As some things change, others stay the same. That’s about how I see things fresh from two weeks in Brazil, a place on which I’ll also comment here. We’re seeing changes in the networking business space as Google vies anew with Facebook and Twitter, and yet the moves raise the same issues we’ve faced all along. In the economic world, it almost seems like Groundhog Day.
Google+ is definitely a revolution, a step toward social networking as many believe it should have been all along. Because it avoids most of the privacy problems that seem inherent to Facebook’s simple model of “friends”, it could potentially be used more effectively without putting its members at risk. Because it’s built around communication, it would establish Google not only as a social network leader but also as a player in the web-based communications space that will eventually displace the old PSTN we’ve come to know. And behind it all looms the old Google/Microsoft face-off, this time regarding the Microsoft acquisition of Skype.

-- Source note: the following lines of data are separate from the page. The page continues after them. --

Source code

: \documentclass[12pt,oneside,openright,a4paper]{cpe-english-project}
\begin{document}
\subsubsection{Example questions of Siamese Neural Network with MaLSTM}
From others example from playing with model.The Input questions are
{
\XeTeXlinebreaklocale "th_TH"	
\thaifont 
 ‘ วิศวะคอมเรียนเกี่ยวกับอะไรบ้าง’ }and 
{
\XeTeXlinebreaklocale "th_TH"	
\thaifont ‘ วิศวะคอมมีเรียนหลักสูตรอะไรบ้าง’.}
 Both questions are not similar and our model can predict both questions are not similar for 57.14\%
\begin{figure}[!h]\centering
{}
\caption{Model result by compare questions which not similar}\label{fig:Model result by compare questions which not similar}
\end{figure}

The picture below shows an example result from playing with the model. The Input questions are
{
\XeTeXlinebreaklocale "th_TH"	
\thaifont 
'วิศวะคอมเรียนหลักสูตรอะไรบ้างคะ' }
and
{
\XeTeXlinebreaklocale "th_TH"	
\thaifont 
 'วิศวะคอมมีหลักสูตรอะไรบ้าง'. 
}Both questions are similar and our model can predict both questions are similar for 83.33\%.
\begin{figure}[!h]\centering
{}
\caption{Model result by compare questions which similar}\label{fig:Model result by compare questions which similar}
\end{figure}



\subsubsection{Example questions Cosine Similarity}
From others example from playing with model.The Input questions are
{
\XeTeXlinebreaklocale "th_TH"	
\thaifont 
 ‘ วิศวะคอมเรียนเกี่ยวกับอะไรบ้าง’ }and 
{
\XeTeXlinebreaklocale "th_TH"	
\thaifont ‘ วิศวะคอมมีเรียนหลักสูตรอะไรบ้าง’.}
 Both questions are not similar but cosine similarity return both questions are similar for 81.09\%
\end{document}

Make no mistake, Google wanted to counter the Skype deal probably as much or more as it wanted to be a social networking player. Skype, in Microsoft’s hands, could become a powerful force to integrate Microsoft cloud software into people’s lives. Skype could also be the foundation for social communities, of course, and having Microsoft in a position to exploit Skype at its leisure wouldn’t serve Google’s interests.
The fact that Facebook went running to Skype for a deal is interesting too. They can’t now expect to buy the company after all, and they’ve admitted that they have either never thought of the communication-based social network (unlikely) or that they can’t toss money and time at creating one to counter Google’s move. Facebook’s weakness, as I’ve pointed out, is its off-market trading and correspondingly high valuation. They can’t afford to keep going to the well for more capital and they can’t be perceived as losing ground—though they are.
All of this comes at a time when the Street is newly aware of the eroding credibility of carrier capital budget planning. To quote Credit Suisse, “We expect the ongoing disconnect between revenue growth and bandwidth economics to drive an ongoing shift in carrier capex to specific projects focused on revenue generation or cost savings”. Network spending focused on cost is an open invitation to Huawei, and spending on revenue generation is clearly not going to focus on creating more of the low-value bits that have put carriers in the disconnect to begin with. This is the issue that raised our concerns about Alcatel-Lucent’s FP3 chip announcement. The world doesn’t need a way to push more bits until we can figure out how to make bits pay, and right now everything happening in the industry is disintermediating the operator more. Alcatel-Lucent, we’d note, continues to champion IMS as the basis for mobile broadband “services” when the Google/Facebook brouhaha makes it clear that it’s going to be tough to make even IMS voice work effectively against OTT P2P competition.
With bit-pushing going out of fashion, Cisco seems unable to break out of the bit-and-box marketing mold and is instead looking to cut costs by cutting headcount. The company’s reported early-out package expired in late June and there’s no official word of how many people took advantage of it, but we did hear that there were still as many as three thousand more jobs on review for elimination. That could push the total cuts above the 4,000 that were rumored. Cisco’s intransigence with respect to the service layer is creating an opportunity for its competitors, who could not only gain market share on Cisco’s fall from grace but also gain an early lead in the service layer. So far, though, nobody is stepping up with a good story, and we’d not be surprised to see any improved positioning saved for early September, timed to the carrier strategic technology planning cycle that will end around November first.
On the economic front, the question of whether Greece can avoid a technical default seems almost answered in the negative, but at the same time eclipsed by what Italian sources say is a speculator-driven attack on Italy’s debt. This is the issue that the EU needed to avoid; the house-of-cards attack on weaker countries generated because speculators believe that the strong (notably Germany) won’t accept a rescue package that keeps players out of default. A default would trigger credit-default-swap payments, and CDSs are the instruments of speculators.